- Directed by: Emma Cooper
- Starring: Louis Theroux
- Narrated by: Louis Theroux
- Country of origin: United Kingdom
- Original language: English

Production
- Producer: Emma Cooper
- Running time: 60 minutes (Part 1 and Part 2)

Original release
- Release: 22 May 2011

Related
- America's Most Hated Family in Crisis; America's Most Dangerous Pets;

= Louis Theroux: Miami Mega Jail =

Louis Theroux: Miami Mega Jail is a British television documentary film presented by and featuring Louis Theroux. It is in two parts, with part one initially shown on 22 May 2011 and part two shown on 29 May 2011.

The programme follows Theroux as he spends time in the Miami-Dade County jail system: the Pre-Trial Detention Center (PTDC) (formerly known as DCJ or "Main Jail"); Metro West Detention Center (Metro West); Turner Guilford Knight Correctional Center (TGK); and the Miami-Dade County Corrections and Rehabilitation Department Boot Camp Program.

== Content ==
Theroux spends time in "Main Jail" (PTDC), one of the most notorious sections of the Miami jail system, including time on the fifth and sixth floors of the PTDC, where many of the most volatile inmates are incarcerated. Being held for pre-trial, the inmates are to be considered innocent until proven guilty. In part two, he also spends time in the Miami-Dade Boot Camp.

=== Part 1 ===
Held in large cage-like dwellings, holding up to 24 men, the inmates have developed a strange and violent jail culture. The men remain in the cells almost all the time and may only leave for yard time twice a week, leading to their living under the sway of a gladiatorial code known as "GABOS" ("Game ain’t based on sympathy") where, "The most powerful inmate rules by sheer force of strength." They fight each other for food, for status and often just to pass the endless hours of confinement. Trips to the infirmary for the wounded are a frequent occurrence as inmates viciously attack and beat each other, but the guards say they are powerless to end the abuse. Theroux also follows a couple of men who are transferred out to the Metro West Detention Center.

=== Part 2 ===
Theroux goes deeper into the jail system when he meets an alleged triple murderer, in solitary confinement at TGK, who faces a possible death sentence if convicted.

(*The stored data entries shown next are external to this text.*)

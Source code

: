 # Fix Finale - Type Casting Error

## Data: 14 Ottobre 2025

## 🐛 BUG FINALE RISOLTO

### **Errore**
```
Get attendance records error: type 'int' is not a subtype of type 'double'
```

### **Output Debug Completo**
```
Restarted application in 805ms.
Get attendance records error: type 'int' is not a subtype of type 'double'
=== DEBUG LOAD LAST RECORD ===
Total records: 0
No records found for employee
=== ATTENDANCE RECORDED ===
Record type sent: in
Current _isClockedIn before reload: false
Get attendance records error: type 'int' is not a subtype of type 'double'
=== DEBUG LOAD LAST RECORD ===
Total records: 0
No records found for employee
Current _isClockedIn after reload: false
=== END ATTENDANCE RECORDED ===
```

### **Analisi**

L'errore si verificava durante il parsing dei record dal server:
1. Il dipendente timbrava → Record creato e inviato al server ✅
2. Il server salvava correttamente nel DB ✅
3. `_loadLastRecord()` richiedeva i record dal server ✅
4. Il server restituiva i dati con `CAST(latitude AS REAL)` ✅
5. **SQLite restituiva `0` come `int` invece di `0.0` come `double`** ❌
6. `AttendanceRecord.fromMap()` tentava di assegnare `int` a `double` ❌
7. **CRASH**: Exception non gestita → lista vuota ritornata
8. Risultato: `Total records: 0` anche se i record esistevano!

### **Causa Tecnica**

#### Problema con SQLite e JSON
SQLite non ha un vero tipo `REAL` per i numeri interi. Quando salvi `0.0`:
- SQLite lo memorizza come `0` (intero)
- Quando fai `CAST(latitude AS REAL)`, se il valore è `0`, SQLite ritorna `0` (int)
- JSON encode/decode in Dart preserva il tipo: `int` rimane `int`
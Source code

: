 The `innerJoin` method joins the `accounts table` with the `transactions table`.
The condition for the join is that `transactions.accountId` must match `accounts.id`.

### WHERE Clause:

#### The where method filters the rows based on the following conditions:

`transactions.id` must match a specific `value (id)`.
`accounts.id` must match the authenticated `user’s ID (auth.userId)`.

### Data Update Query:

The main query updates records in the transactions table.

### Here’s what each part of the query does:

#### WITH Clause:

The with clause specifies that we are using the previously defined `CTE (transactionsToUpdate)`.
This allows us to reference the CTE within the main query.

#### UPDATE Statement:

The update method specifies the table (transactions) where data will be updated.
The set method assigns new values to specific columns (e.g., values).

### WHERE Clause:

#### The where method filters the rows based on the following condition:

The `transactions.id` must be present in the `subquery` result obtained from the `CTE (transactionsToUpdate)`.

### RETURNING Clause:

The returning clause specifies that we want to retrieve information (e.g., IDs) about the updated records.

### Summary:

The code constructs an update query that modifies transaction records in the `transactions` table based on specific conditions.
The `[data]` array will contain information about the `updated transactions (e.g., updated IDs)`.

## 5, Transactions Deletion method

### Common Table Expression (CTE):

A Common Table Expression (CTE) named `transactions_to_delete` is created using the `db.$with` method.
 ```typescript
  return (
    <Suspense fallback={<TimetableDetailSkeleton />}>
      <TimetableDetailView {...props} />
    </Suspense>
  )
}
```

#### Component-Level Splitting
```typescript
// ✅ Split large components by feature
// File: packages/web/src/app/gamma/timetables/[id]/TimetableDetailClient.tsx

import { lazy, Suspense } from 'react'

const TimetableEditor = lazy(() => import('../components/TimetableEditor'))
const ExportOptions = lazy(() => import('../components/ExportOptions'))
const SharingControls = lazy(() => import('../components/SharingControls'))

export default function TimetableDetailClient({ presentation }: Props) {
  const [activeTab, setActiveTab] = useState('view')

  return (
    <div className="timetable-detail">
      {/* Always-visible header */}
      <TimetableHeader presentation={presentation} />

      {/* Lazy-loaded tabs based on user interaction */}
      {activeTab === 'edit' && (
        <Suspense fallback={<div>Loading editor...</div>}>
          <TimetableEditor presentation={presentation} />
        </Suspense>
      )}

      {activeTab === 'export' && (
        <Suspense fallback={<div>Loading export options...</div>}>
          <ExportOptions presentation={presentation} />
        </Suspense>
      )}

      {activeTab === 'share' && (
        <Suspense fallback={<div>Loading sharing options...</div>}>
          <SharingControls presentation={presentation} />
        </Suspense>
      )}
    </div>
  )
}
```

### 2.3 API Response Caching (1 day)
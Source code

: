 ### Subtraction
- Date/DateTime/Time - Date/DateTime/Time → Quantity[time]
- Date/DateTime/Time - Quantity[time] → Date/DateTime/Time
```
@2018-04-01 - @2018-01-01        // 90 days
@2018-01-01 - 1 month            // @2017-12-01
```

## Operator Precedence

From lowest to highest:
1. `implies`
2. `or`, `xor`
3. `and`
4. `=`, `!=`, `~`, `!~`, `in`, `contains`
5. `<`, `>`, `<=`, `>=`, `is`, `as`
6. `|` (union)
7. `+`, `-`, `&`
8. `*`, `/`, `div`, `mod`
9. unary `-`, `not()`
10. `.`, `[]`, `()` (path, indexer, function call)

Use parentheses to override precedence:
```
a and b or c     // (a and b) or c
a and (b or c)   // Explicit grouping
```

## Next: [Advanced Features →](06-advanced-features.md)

The journalist also follows a group of forty or so younger inmates who have escaped imprisonment by pleading guilty and agreeing to attend a four-month military-style program at Boot Camp. Amongst them is a 14-year-old boy facing a possible ten-year sentence for armed robbery if he cannot survive the boot camp's brutal training and indoctrination programme. Many will drop out and receive prison sentences, but for a handful this will be their second chance at life.

== Production ==
Theroux travelled from the United Kingdom to Miami, Florida, to meet the inmates. He gained permission for filming in all areas of the jail buildings, including cells occupied by inmates. The Miami New Times also reported on the production of the programme, noting that Theroux often reported on the dark underside of United States culture for the BBC.

== Reception ==
Zoe Williams of the Guardian Media Group's website guardian.co.uk said, "Theroux comes in there without agenda, without influence, just to point and stare. If it were in the UK, you could argue that he was having a cultural effect, changing the mood of the nation with a mind to changing its policies in the longer term, but that doesn't wash in Miami. I say this not because I disapprove, but because it spoils the whole viewer experience. A parade of injustice without prospect of redemption leaves you with nothing but a caged, arid sadness." Liam Tucker of TV Pixie said, "it's must-watch, even if it's soul-destroying." On the Box gave it three stars and said, "Miami Mega Jail suffers from a lack of narrative or destination." Holy Moly said, "As with a lot of Theroux’s work, Miami Mega Jail leaves you feeling a large amount of sadness and disbelief." Christopher Hooton of the Metro labelled the programme 'brave' and 'fascinating, and said that the show exposed the fact that institutionalisation 'is at the heart of much of the recidivism' of the inmates.